Exercise. Copy, word for word, the lines of the entries below between the one with "include iframe src='http://hdsite.net/embed/3638'" and the one with "available at http://polycomplab.org/index.php/ru/database.html", inclusive, and leave out everything else.

BEGIN Given entries

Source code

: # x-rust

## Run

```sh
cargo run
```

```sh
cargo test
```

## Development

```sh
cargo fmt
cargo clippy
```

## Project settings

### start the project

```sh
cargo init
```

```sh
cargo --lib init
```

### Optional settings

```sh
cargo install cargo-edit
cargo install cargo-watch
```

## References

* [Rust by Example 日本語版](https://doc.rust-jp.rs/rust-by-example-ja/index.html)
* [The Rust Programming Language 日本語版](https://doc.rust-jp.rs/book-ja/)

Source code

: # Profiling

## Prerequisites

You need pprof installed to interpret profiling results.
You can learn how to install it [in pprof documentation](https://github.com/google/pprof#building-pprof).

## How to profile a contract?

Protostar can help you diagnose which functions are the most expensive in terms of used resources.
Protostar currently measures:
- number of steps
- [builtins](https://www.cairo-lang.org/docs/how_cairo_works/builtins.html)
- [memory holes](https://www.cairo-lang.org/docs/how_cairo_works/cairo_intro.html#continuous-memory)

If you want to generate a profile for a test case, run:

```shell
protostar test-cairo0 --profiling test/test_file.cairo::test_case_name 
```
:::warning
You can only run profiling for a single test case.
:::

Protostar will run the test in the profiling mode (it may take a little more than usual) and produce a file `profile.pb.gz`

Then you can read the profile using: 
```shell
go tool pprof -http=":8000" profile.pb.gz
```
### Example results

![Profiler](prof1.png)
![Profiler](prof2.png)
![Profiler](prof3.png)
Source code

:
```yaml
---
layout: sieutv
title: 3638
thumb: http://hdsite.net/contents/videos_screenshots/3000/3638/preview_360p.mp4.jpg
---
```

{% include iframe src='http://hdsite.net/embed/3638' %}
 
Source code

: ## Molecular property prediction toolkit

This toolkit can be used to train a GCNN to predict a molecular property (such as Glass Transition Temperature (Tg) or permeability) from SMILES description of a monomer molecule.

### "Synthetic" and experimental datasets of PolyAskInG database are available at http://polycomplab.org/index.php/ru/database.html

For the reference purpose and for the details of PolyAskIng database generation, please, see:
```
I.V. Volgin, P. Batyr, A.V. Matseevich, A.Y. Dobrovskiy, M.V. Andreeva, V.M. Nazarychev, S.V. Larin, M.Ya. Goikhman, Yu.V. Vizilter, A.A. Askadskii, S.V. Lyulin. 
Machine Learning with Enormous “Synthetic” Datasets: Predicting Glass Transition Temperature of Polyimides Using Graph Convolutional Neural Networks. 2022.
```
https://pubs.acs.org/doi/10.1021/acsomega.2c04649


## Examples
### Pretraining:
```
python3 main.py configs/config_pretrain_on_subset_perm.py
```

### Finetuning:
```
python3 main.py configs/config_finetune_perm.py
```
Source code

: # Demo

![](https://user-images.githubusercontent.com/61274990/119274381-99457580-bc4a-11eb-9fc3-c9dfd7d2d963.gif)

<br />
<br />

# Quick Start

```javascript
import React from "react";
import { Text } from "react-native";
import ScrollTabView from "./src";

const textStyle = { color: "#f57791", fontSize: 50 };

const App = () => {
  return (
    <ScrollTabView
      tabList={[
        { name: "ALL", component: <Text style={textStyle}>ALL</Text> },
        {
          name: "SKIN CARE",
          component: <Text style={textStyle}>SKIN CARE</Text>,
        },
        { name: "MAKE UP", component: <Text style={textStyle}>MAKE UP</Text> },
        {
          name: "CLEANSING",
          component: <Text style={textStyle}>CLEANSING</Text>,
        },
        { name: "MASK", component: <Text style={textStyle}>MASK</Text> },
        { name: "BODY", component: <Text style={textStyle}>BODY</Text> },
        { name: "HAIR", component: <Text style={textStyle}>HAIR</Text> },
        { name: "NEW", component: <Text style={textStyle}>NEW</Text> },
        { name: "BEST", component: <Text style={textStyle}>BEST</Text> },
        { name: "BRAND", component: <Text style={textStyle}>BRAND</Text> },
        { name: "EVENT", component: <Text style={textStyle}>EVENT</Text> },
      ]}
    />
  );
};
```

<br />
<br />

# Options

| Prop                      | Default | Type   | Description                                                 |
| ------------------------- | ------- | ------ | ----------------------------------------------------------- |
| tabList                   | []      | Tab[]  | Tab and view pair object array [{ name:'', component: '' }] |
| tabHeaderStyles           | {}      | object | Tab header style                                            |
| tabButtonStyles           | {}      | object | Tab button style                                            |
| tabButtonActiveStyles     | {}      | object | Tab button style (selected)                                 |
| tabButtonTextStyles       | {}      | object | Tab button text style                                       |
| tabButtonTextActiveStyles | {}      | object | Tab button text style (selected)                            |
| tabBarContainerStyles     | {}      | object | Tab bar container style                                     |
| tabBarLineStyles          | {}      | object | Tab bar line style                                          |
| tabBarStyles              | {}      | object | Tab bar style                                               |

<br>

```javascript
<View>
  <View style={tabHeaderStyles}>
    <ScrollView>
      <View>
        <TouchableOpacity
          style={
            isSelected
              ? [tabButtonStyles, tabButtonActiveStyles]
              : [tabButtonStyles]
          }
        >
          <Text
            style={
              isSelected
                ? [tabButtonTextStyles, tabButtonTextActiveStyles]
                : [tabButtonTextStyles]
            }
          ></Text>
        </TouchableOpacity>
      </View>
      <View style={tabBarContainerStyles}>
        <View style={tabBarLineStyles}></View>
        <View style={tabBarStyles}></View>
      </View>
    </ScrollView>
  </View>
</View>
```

END Given entries

Answer.
{% include iframe src='http://hdsite.net/embed/3638' %}
 
Source code

: ## Molecular property prediction toolkit

This toolkit can be used to train a GCNN to predict a molecular property (such as Glass Transition Temperature (Tg) or permeability) from SMILES description of a monomer molecule.

### "Synthetic" and experimental datasets of PolyAskInG database are available at http://polycomplab.org/index.php/ru/database.html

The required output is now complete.